**WHAT TO WORK ON**
Check each line of the data, and copy those where "qualidade" appears.

**INFORMATION SHOWN**
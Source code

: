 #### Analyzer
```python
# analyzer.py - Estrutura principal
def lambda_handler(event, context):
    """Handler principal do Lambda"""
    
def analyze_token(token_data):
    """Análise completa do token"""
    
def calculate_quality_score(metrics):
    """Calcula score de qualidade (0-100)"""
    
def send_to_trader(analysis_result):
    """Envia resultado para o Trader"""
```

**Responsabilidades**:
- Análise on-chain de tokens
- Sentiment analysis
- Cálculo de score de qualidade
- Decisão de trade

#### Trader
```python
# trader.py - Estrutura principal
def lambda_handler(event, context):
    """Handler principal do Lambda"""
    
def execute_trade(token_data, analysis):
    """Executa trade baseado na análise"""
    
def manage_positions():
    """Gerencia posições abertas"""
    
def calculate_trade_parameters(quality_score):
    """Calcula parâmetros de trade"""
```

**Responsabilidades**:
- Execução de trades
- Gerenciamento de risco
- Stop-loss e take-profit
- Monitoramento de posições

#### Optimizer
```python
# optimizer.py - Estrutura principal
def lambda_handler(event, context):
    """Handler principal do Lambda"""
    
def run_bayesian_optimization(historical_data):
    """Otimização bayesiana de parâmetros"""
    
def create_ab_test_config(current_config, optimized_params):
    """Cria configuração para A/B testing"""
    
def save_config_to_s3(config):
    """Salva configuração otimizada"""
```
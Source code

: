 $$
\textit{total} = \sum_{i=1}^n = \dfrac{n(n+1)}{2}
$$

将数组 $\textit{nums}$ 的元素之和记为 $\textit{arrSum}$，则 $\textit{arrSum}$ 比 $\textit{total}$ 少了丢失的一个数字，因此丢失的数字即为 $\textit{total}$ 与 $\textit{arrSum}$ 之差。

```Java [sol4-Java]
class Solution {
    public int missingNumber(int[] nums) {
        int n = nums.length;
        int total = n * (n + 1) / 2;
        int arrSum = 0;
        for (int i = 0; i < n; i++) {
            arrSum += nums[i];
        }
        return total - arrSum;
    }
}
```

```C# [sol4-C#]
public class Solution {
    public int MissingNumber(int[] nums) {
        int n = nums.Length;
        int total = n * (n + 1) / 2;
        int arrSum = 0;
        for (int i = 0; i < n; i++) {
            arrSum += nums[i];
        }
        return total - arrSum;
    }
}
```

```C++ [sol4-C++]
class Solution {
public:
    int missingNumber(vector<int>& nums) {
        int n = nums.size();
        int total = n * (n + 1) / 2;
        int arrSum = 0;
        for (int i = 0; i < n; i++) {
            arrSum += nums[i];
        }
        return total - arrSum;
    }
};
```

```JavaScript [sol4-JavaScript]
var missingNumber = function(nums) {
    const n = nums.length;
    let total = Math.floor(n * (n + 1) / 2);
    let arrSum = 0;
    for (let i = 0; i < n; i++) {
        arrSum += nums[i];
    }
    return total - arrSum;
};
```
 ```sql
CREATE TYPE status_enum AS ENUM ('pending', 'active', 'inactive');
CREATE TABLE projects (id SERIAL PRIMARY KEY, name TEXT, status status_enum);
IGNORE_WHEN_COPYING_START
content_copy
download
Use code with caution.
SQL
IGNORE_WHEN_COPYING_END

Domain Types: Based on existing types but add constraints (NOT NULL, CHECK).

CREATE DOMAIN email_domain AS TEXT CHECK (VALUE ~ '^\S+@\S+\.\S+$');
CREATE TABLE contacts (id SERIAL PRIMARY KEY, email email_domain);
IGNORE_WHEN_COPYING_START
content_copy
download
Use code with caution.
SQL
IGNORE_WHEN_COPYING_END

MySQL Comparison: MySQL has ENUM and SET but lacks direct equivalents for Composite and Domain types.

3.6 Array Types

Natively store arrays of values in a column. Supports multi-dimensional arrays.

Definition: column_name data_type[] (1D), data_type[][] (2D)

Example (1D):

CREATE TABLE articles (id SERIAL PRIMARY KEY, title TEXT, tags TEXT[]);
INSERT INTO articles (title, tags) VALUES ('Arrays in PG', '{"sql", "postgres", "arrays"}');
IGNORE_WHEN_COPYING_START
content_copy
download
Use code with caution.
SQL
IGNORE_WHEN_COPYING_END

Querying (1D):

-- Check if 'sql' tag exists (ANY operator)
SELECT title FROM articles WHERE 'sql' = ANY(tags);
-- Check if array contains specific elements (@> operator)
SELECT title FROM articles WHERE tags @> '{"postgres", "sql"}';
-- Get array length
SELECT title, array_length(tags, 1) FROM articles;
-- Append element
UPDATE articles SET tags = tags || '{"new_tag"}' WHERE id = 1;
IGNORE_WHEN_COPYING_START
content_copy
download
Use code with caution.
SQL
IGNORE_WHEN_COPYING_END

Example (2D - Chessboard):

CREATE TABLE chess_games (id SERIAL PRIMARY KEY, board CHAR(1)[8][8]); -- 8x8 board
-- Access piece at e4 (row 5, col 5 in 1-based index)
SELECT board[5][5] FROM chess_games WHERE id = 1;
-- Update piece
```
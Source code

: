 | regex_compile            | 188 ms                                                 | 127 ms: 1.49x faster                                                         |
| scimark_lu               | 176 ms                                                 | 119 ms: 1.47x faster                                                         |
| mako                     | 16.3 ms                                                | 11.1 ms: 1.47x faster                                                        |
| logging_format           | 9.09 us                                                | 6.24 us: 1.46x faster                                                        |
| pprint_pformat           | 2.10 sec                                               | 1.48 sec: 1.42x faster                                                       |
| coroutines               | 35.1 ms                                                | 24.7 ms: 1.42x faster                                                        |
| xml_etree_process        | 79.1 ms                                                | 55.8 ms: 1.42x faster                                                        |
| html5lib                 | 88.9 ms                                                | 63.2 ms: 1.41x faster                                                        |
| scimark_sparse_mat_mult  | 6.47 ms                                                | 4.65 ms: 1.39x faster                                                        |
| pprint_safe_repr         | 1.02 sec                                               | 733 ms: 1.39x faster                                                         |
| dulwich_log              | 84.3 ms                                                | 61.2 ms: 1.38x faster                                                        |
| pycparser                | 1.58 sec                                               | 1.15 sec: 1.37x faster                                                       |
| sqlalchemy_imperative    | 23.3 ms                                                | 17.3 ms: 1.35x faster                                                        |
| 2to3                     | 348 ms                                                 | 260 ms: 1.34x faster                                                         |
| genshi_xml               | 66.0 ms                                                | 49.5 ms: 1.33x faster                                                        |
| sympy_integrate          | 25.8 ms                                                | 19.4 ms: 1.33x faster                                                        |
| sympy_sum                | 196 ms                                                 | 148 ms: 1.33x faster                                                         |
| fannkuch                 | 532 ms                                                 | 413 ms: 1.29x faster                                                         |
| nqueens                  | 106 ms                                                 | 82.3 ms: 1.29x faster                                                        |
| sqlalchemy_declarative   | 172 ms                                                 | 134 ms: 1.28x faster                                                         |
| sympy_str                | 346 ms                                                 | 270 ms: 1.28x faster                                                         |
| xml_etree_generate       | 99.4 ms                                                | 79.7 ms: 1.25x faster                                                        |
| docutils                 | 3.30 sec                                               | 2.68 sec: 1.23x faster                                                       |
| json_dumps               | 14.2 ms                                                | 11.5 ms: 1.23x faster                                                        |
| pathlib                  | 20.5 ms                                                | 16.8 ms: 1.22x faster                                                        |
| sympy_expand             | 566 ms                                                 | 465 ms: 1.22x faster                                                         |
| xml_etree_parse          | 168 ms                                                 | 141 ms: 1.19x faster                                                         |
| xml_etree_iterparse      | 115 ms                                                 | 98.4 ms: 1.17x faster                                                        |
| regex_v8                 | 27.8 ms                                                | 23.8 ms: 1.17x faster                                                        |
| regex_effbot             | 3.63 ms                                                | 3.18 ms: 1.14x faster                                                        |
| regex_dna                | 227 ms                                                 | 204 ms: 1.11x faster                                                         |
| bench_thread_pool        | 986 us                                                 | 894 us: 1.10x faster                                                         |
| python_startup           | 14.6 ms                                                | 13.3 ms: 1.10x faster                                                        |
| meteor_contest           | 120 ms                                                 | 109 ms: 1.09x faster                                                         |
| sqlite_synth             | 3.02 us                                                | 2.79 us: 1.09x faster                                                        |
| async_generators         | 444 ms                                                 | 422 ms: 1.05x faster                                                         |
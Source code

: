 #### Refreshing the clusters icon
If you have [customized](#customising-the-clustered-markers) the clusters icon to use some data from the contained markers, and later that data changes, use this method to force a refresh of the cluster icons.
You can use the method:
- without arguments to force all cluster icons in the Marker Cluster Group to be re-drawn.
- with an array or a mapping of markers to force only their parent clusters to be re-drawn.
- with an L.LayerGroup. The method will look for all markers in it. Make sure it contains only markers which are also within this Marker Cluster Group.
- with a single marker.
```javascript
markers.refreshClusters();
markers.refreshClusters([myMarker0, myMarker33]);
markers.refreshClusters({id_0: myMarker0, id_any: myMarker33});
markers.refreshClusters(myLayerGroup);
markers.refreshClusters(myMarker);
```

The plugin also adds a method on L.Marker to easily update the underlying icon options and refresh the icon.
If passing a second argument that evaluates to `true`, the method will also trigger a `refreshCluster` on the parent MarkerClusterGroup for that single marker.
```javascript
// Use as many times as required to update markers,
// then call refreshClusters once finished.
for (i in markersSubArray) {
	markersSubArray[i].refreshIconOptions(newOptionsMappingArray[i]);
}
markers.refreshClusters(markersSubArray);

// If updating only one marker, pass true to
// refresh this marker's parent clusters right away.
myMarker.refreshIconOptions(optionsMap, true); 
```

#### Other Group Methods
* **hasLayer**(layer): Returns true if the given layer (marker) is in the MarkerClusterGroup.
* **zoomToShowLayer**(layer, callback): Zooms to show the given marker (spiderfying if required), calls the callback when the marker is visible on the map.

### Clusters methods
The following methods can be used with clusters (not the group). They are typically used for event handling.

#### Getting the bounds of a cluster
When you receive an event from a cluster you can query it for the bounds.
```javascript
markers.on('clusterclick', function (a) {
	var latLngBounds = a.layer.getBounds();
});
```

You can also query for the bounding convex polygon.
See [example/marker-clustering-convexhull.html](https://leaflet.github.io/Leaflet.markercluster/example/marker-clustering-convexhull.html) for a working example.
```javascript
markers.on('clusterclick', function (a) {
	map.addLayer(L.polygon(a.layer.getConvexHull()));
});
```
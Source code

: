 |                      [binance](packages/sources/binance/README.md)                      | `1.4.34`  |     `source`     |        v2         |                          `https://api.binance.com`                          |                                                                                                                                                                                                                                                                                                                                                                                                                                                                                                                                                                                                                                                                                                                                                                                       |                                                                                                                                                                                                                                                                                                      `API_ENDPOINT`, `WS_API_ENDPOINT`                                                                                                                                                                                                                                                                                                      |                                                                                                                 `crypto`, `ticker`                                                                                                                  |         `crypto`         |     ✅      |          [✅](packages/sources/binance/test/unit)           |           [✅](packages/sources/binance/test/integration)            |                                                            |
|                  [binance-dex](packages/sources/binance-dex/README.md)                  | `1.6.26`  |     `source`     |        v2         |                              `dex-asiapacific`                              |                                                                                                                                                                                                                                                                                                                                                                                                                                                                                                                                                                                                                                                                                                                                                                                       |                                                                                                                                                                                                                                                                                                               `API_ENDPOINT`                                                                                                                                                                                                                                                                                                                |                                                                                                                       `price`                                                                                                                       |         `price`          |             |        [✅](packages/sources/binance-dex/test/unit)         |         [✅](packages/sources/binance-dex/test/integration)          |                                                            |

**SOLUTION TO THIS TASK**
    """Calcula score de qualidade (0-100)"""
- Cálculo de score de qualidade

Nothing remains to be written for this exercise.